TRY IT: Copy out the data below as written; omit any images.
-------------------------
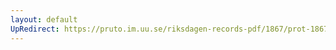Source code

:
 ```yaml
---
layout: default
UpRedirect: https://pruto.im.uu.se/riksdagen-records-pdf/1867/prot-1867--ak--509/prot-1867--ak--509_015.pdf
---
```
-------------------------
SOLUTION TO THIS PROBLEM:
Source code

:
 ```yaml
---
layout: default
UpRedirect: https://pruto.im.uu.se/riksdagen-records-pdf/1867/prot-1867--ak--509/prot-1867--ak--509_015.pdf
---
```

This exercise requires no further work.